Zack Wheeler: Reason 19,346 that it’s great to be a power pitcher is that you can survive on nights you don’t look particularly good. Wheeler was wild early, with his fastball leaping out of the strike zone in every conceivable direction, like a dog who’s been in the house all day straining at the leash. Fortunately for Wheeler, he was also throwing 96, meaning most of those misdirected fastballs went for balls or walks instead of shots up the gap. Like Ike, the most encouraging thing was that he got better, culminating in his 1-2 punchout of Juan Francisco as the tying run in the bottom of the fifth. The last pitch Wheeler threw all night was also the best pitch he threw all night. Can he build on that? I don’t know, particularly with the Mets braintrust giving him wildly contradictory advice nearly every day. (Don’t throw all fastballs!

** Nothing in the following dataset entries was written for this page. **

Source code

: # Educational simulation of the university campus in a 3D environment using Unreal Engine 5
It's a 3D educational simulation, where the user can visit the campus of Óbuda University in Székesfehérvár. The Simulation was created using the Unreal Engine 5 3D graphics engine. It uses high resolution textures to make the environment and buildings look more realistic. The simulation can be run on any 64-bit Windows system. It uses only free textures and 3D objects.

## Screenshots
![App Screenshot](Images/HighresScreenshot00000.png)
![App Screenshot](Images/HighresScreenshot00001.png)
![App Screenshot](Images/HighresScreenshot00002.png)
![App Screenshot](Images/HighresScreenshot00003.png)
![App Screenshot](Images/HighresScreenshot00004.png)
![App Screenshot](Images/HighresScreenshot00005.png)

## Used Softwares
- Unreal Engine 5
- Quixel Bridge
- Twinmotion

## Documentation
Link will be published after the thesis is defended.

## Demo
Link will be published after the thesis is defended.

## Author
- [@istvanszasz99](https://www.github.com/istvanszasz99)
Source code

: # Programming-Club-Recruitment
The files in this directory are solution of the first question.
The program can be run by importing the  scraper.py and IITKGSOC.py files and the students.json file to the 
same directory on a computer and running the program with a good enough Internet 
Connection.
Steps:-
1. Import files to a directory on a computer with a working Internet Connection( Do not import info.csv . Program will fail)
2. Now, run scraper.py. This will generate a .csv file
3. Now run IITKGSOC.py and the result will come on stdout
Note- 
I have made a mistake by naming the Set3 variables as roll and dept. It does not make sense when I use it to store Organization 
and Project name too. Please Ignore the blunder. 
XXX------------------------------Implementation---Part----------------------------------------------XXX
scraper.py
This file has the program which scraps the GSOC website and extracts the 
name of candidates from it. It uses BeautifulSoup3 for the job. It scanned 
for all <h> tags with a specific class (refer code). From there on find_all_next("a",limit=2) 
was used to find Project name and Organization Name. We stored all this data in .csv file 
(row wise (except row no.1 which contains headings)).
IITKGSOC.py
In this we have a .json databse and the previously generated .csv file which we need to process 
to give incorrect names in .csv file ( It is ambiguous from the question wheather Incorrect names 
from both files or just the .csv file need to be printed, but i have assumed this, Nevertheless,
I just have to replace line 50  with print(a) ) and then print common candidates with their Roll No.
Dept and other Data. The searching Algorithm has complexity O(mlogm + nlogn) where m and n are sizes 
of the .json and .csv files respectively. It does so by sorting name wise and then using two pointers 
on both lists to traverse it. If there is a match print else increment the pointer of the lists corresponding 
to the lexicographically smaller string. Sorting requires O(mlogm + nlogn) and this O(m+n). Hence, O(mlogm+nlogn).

Throw more fastballs! You’re tipping your pitches! Quit worrying about tipping your pitches!) Tune in five days from now and we’ll begin to find out.

Kirk Nieuwenhuis: It’s probably just a hot streak, but the mulleted one has a pretty good thing going between his late-inning heroics against Arizona and his four-hit, two-walk, five-RBI performance tonight. Granted, massive hurler Johnny Hellweg and his successors were handing out walks to everybody who asked, but as with Ike, the most promising sign for Nieuwenhuis is that he’s doing fewer bad things — namely, getting himself out without making pitchers break much of a sweat.

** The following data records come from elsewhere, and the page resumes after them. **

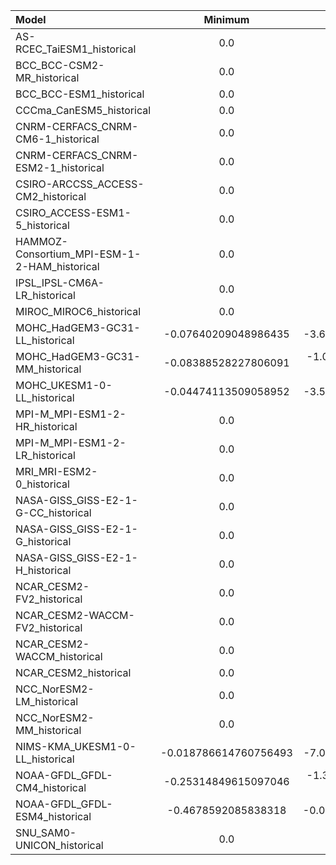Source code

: Model | Minimum | 5th pct | Median | 95th pct | Maximum
 :-- |  :--:  |  :--:  |  :--:  |  :--:  |  :--: 
AS-RCEC_TaiESM1_historical | 0.0 | 0.0 | 0.0 | 1000.0048370361328 | 1003.1422729492188
BCC_BCC-CSM2-MR_historical | 0.0 | 0.0 | 17.239705562591553 | 1000.0007934570312 | 1000.1129150390625
BCC_BCC-ESM1_historical | 0.0 | 0.0 | 10.423150539398193 | 1000.0059478759765 | 1000.3394775390625
CCCma_CanESM5_historical | 0.0 | 0.0 | 7.590715169906616 | 105.10311546325681 | 4371.50048828125
CNRM-CERFACS_CNRM-CM6-1_historical | 0.0 | 0.0 | 4.406238794326782 | 750072.071875 | 754602.5625
CNRM-CERFACS_CNRM-ESM2-1_historical | 0.0 | 0.0 | 4.423312425613403 | 750082.1031249999 | 763405.3125
CSIRO-ARCCSS_ACCESS-CM2_historical | 0.0 | 0.0 | 18.36314296722412 | 200890.11328125 | 1055395.375
CSIRO_ACCESS-ESM1-5_historical | 0.0 | 0.0 | 1.5218784809112549 | 1100.1263427734375 | 1738.074951171875
HAMMOZ-Consortium_MPI-ESM-1-2-HAM_historical | 0.0 | 0.0 | 0.0 | 16.965579986572312 | 1354.705810546875
IPSL_IPSL-CM6A-LR_historical | 0.0 | 0.0 | 0.0015735859342385083 | 253.44063415527296 | 4661.373046875
MIROC_MIROC6_historical | 0.0 | 0.0 | 0.9289870113134384 | 1000.0 | 1000.0
MOHC_HadGEM3-GC31-LL_historical | -0.07640209048986435 | -3.639169517936118e-19 | 3.2768232226371765 | 141221.85742187494 | 1002378.0625
MOHC_HadGEM3-GC31-MM_historical | -0.08388528227806091 | -1.0750012685578625e-10 | 1.2298595905303955 | 61919.65625 | 633321.625
MOHC_UKESM1-0-LL_historical | -0.04474113509058952 | -3.503896120731624e-12 | 7.876386284828186 | 495978.08203125 | 3013655.5
MPI-M_MPI-ESM1-2-HR_historical | 0.0 | 0.0 | 0.0 | 13.540077209472589 | 1721.343994140625
MPI-M_MPI-ESM1-2-LR_historical | 0.0 | 0.0 | 0.0 | 7.4186325073243715 | 1372.25341796875
MRI_MRI-ESM2-0_historical | 0.0 | 0.0 | 14.245732069015503 | 10000.0 | 10000.0
NASA-GISS_GISS-E2-1-G-CC_historical | 0.0 | 0.0 | 0.0 | 89.23234062194823 | 2502.7587890625
NASA-GISS_GISS-E2-1-G_historical | 0.0 | 0.0 | 0.0 | 105.46004867553698 | 2586.895751953125
NASA-GISS_GISS-E2-1-H_historical | 0.0 | 0.0 | 0.0 | 89.8021156311035 | 3565.267578125
NCAR_CESM2-FV2_historical | 0.0 | 0.0 | 9.785428047180176 | 10000.0 | 10000.021484375
NCAR_CESM2-WACCM-FV2_historical | 0.0 | 0.0 | 48.44179821014404 | 10000.0 | 10000.03125
NCAR_CESM2-WACCM_historical | 0.0 | 0.0 | 16.86854362487793 | 10000.0 | 10000.0263671875
NCAR_CESM2_historical | 0.0 | 0.0 | 21.311335563659668 | 10000.0 | 10000.0244140625
NCC_NorESM2-LM_historical | 0.0 | 0.0 | 0.0 | 10000.0 | 10000.02734375
NCC_NorESM2-MM_historical | 0.0 | 0.0 | 0.0 | 10000.0 | 10000.0478515625
NIMS-KMA_UKESM1-0-LL_historical | -0.018786614760756493 | -7.075270946378658e-12 | 7.1865949630737305 | 545558.2078124997 | 3288979.5
NOAA-GFDL_GFDL-CM4_historical | -0.25314849615097046 | -1.3011940309927582e-10 | 0.0 | 999.9998779296875 | 1000.0
NOAA-GFDL_GFDL-ESM4_historical | -0.4678592085838318 | -0.0028815041121561078 | 0.0 | 999.9999389648438 | 1000.0
SNU_SAM0-UNICON_historical | 0.0 | 0.0 | 18.017956733703613 | 1000.0278198242188 | 1001.9805908203125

But you know what? Enough. We won and they all count — even the ones where the entire other team plays like someone’s spazzy nephew mashing all the buttons on the controller at once.

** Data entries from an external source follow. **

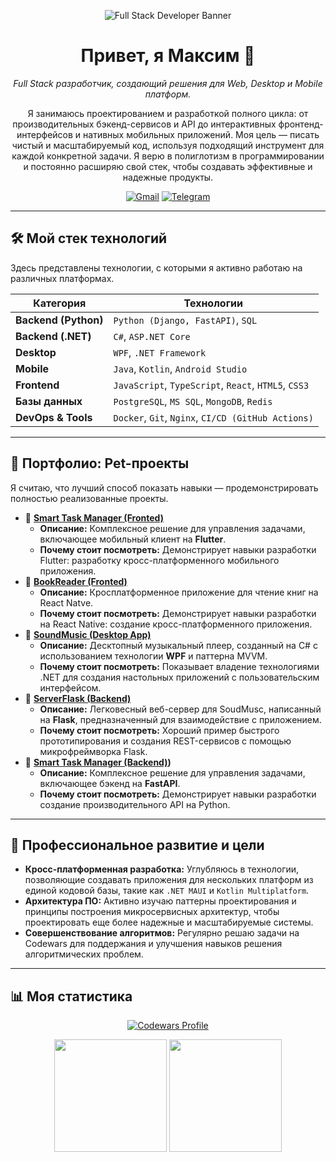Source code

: <p align="center">
  <img src="https://i.ytimg.com/vi/0YTOMTYxLGs/maxresdefault.jpg" alt="Full Stack Developer Banner">
</p>

<h1 align="center">Привет, я Максим 👋</h1>
<p align="center">
  <em>Full Stack разработчик, создающий решения для Web, Desktop и Mobile платформ.</em>
</p>

<p align="center">
  Я занимаюсь проектированием и разработкой полного цикла: от производительных бэкенд-сервисов и API до интерактивных фронтенд-интерфейсов и нативных мобильных приложений. Моя цель — писать чистый и масштабируемый код, используя подходящий инструмент для каждой конкретной задачи. Я верю в полиглотизм в программировании и постоянно расширяю свой стек, чтобы создавать эффективные и надежные продукты.
</p>

<p align="center">
  <a href="mailto:jeived777@yandex.ru" target="_blank"><img src="https://img.shields.io/badge/Gmail-D14836?style=for-the-badge&logo=gmail&logoColor=white" alt="Gmail"></a>
  <a href="https://t.me/jeived" target="_blank"><img src="https://img.shields.io/badge/Telegram-2CA5E0?style=for-the-badge&logo=telegram&logoColor=white" alt="Telegram"></a>
</p>

---

## 🛠️ Мой стек технологий

Здесь представлены технологии, с которыми я активно работаю на различных платформах.

| Категория          | Технологии                                                              |
|--------------------|-------------------------------------------------------------------------|
| **Backend (Python)** | `Python (Django, FastAPI)`, `SQL`                                       |
| **Backend (.NET)** | `C#`, `ASP.NET Core`                                                    |
| **Desktop** | `WPF`, `.NET Framework`                                                 |
| **Mobile** | `Java`, `Kotlin`, `Android Studio`                                      |
| **Frontend** | `JavaScript`, `TypeScript`, `React`, `HTML5`, `CSS3`                    |
| **Базы данных** | `PostgreSQL`, `MS SQL`, `MongoDB`, `Redis`                              |
| **DevOps & Tools** | `Docker`, `Git`, `Nginx`, `CI/CD (GitHub Actions)`                      |

---

## 🚀 Портфолио: Pet-проекты

Я считаю, что лучший способ показать навыки — продемонстрировать полностью реализованные проекты.

* 📌 **[Smart Task Manager (Fronted)](https://github.com/jeived2077/SmartTaskManager)**
    * **Описание:** Комплексное решение для управления задачами, включающее мобильный клиент на **Flutter**.
    * **Почему стоит посмотреть:** Демонстрирует навыки  разработки Flutter: разработку кросс-платформенного мобильного приложения.
 * 📌 **[BookReader (Fronted)](https://github.com/jeived2077/BookReaderFronted)**
    * **Описание:** Кросплатформенное приложение для чтение книг на React Natve.
    * **Почему стоит посмотреть:** Демонстрирует навыки разработки на React Native: создание кросс-платформенного приложения.   
* 📌 **[SoundMusic (Desktop App)](https://github.com/jeived2077/SoundMusic-Course-Work-WPF-)**
    * **Описание:** Десктопный музыкальный плеер, созданный на C# с использованием технологии **WPF** и паттерна MVVM.
    * **Почему стоит посмотреть:** Показывает владение технологиями .NET для создания настольных приложений с пользовательским интерфейсом.
* 📌 **[ServerFlask (Backend)](https://github.com/jeived2077/ServerFlask-master)**
    * **Описание:** Легковесный веб-сервер для SoudMusc, написанный на **Flask**, предназначенный для взаимодействие с приложением.
    * **Почему стоит посмотреть:** Хороший пример быстрого прототипирования и создания REST-сервисов с помощью микрофреймворка Flask.
* 📌 **[Smart Task Manager (Backend)](https://github.com/jeived2077/FastApiTaskManager))**
    * **Описание:** Комплексное решение для управления задачами, включающее бэкенд на **FastAPI**.
    * **Почему стоит посмотреть:** Демонстрирует навыки  разработки создание производительного API на Python.

---

## 🌱 Профессиональное развитие и цели

* **Кросс-платформенная разработка:** Углубляюсь в технологии, позволяющие создавать приложения для нескольких платформ из единой кодовой базы, такие как `.NET MAUI` и `Kotlin Multiplatform`.
* **Архитектура ПО:** Активно изучаю паттерны проектирования и принципы построения микросервисных архитектур, чтобы проектировать еще более надежные и масштабируемые системы.
* **Совершенствование алгоритмов:** Регулярно решаю задачи на Codewars для поддержания и улучшения навыков решения алгоритмических проблем.

---

## 📊 Моя статистика

<p align="center">
  <a href="https://www.codewars.com/users/jeived2077">
    <img src="https://www.codewars.com/users/jeived2077/badges/large" alt="Codewars Profile"/>
  </a>
</p>
<p align="center">
  <img height="180em" src="https://github-readme-stats.vercel.app/api?username=jeived2077&show_icons=true&theme=dracula&include_all_commits=true&count_private=true"/>
  <img height="180em" src="https://github-readme-stats.vercel.app/api/top-langs/?username=jeived2077&layout=compact&langs_count=8&theme=dracula"/>
</p>
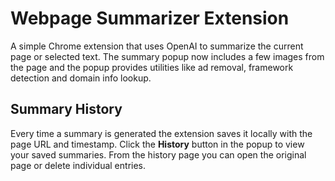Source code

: # Webpage Summarizer Extension

A simple Chrome extension that uses OpenAI to summarize the current page or selected text. The summary popup now includes a few images from the page and the popup provides utilities like ad removal, framework detection and domain info lookup.

## Summary History

Every time a summary is generated the extension saves it locally with the page URL and timestamp. Click the **History** button in the popup to view your saved summaries. From the history page you can open the original page or delete individual entries.

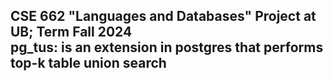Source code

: <h2> CSE 662 "Languages and Databases" Project at UB; Term Fall 2024 <br>
pg_tus: is an extension in postgres that performs top-k table union search
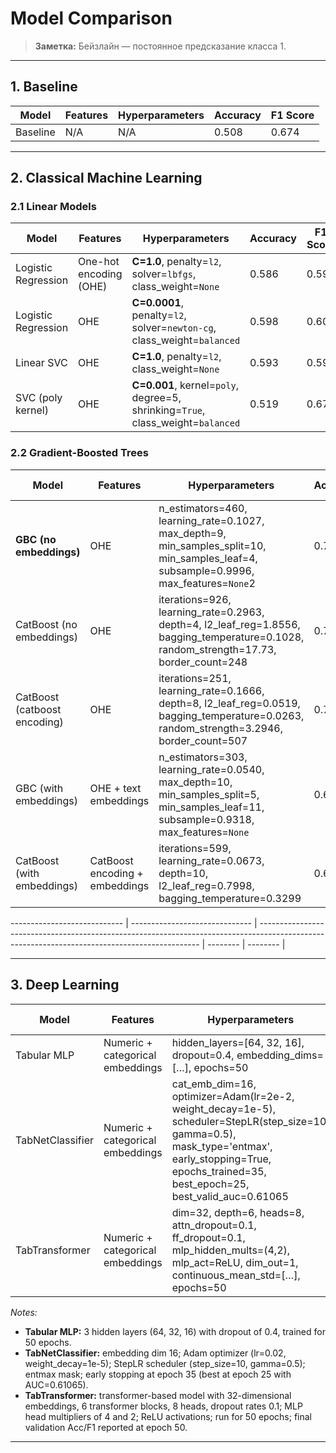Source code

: # Model Comparison

> **Заметка:** Бейзлайн — постоянное предсказание класса 1.

---

## 1. Baseline

| Model    | Features | Hyperparameters | Accuracy | F1 Score |
| -------- | -------- | --------------- | -------- | -------- |
| Baseline | N/A      | N/A             | 0.508    | 0.674    |

---

## 2. Classical Machine Learning

### 2.1 Linear Models

| Model               | Features               | Hyperparameters                                                                  | Accuracy | F1 Score |
| ------------------- | ---------------------- | -------------------------------------------------------------------------------- | -------- | -------- |
| Logistic Regression | One-hot encoding (OHE) | **C=1.0**, penalty=`l2`, solver=`lbfgs`, class\_weight=`None`                    | 0.586    | 0.590    |
| Logistic Regression | OHE                    | **C=0.0001**, penalty=`l2`, solver=`newton-cg`, class\_weight=`balanced`         | 0.598    | 0.604    |
| Linear SVC          | OHE                    | **C=1.0**, penalty=`l2`, class\_weight=`None`                                    | 0.593    | 0.596    |
| SVC (poly kernel)   | OHE                    | **C=0.001**, kernel=`poly`, degree=5, shrinking=`True`, class\_weight=`balanced` | 0.519    | 0.672    |

### 2.2 Gradient-Boosted Trees

| Model                        | Features                       | Hyperparameters                                                                                                                               | Accuracy | F1 Score |
| ---------------------------- | ------------------------------ | --------------------------------------------------------------------------------------------------------------------------------------------- | -------- | -------- |
| **GBC (no embeddings)**      | OHE                            | n\_estimators=460, learning\_rate=0.1027, max\_depth=9, min\_samples\_split=10, min\_samples\_leaf=4, subsample=0.9996, max\_features=`None`2 | 0.765    | 0.768    |
| CatBoost (no embeddings)     | OHE                            | iterations=926, learning\_rate=0.2963, depth=4, l2\_leaf\_reg=1.8556, bagging\_temperature=0.1028, random\_strength=17.73, border\_count=248  | 0.729    | 0.733    |
| CatBoost (catboost encoding) | OHE                            | iterations=251, learning\_rate=0.1666, depth=8, l2\_leaf\_reg=0.0519, bagging\_temperature=0.0263, random\_strength=3.2946, border\_count=507 | 0.740    | 0.738    |
| GBC (with embeddings)        | OHE + text embeddings          | n\_estimators=303, learning\_rate=0.0540, max\_depth=10, min\_samples\_split=5, min\_samples\_leaf=11, subsample=0.9318, max\_features=`None` | 0.690    | 0.687    |
| CatBoost (with embeddings)   | CatBoost encoding + embeddings | iterations=599, learning\_rate=0.0673, depth=10, l2\_leaf\_reg=0.7998, bagging\_temperature=0.3299                                            | 0.683    | 0.680    |

\---------------------------- | ------------------------------ | --------------------------------------------------------------------------------------------------------------------------------------------- | -------- | -------- |

---

## 3. Deep Learning

| Model            | Features                         | Hyperparameters                                                                                                                                                                                                    | Accuracy | F1 Score |
| ---------------- | -------------------------------- | ------------------------------------------------------------------------------------------------------------------------------------------------------------------------------------------------------------------ | -------- | -------- |
| Tabular MLP      | Numeric + categorical embeddings | hidden\_layers=\[64, 32, 16], dropout=0.4, embedding\_dims=\[…], epochs=50                                                                                                                                         | 0.5478   | 0.4760   |
| TabNetClassifier | Numeric + categorical embeddings | cat\_emb\_dim=16, optimizer=Adam(lr=2e-2, weight\_decay=1e-5), scheduler=StepLR(step\_size=10, gamma=0.5), mask\_type='entmax', early\_stopping=True, epochs\_trained=35, best\_epoch=25, best\_valid\_auc=0.61065 | 0.5772   | 0.6118   |
| TabTransformer   | Numeric + categorical embeddings | dim=32, depth=6, heads=8, attn\_dropout=0.1, ff\_dropout=0.1, mlp\_hidden\_mults=(4,2), mlp\_act=ReLU, dim\_out=1, continuous\_mean\_std=\[…], epochs=50                                                           | 0.5538   | 0.5363   |

*Notes:*

* **Tabular MLP:** 3 hidden layers (64, 32, 16) with dropout of 0.4, trained for 50 epochs.
* **TabNetClassifier:** embedding dim 16; Adam optimizer (lr=0.02, weight\_decay=1e-5); StepLR scheduler (step\_size=10, gamma=0.5); entmax mask; early stopping at epoch 35 (best at epoch 25 with AUC=0.61065).
* **TabTransformer:** transformer-based model with 32-dimensional embeddings, 6 transformer blocks, 8 heads, dropout rates 0.1; MLP head multipliers of 4 and 2; ReLU activations; run for 50 epochs; final validation Acc/F1 reported at epoch 50.

---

And now that we’ve won, let us never speak of this one again.

5 comments to I Don’t Believe What I Just Saw

  • We may not be first but we’re not the worst!

  • Dave

    I’m away for the weekend so only have the pitch-by-pitch on the mobile version of mets.com to go by, so thanks for, as Murph would have said, painting the word picture. But even with the little faceless, motionless avatars in batting stances and tri-colored dots with speeds and descriptions for pitches (why a 94.3mph FB and not just 94? Do we really need decimal places?) I could tell it was ugly…not only did errors and pitch counts and unearned runs keep escalating, but after what seemed like about the new standard length of about 6 hours, they were in the 4th inning or so. After a long day of wading through lakes and swimming holes and sunburn, I saw a little dot that represented a 90.whatever mph slider that caught Francisco looking and thought “probably his last and best pitch of the night,” and called it a night myself, so thanks for confirming.

  • Steve D

    I was surprised by Ike’s swing…nothing changed!!! Even Keith said it and they compared before and after. His timing looked a fraction of a second better, but has to remain perfect to hit the ball well with the worst mechanics in Met history. Hate to say it, but after his first 0 for 5, he’ll be right back in the tank. All the talk about him making changes was a big lie. If he stays in MLB much past next year, he’ll be perennially in the bottom 10 hitters.

    • Metsfan

      And how many years of experience in the major leagues have you had? Enough to evaluate a player after one game back?

  • Joe D.

    Hi Jason,

    This was another poor showing by Zack no matter how one wants to look at it. He did not work himself out of jams (other than the fifth) as it was the Brew Crew ran themselves out of innings. And the hits that came off of him were hard hit – and this is not Vegas where one could cite the desert climate.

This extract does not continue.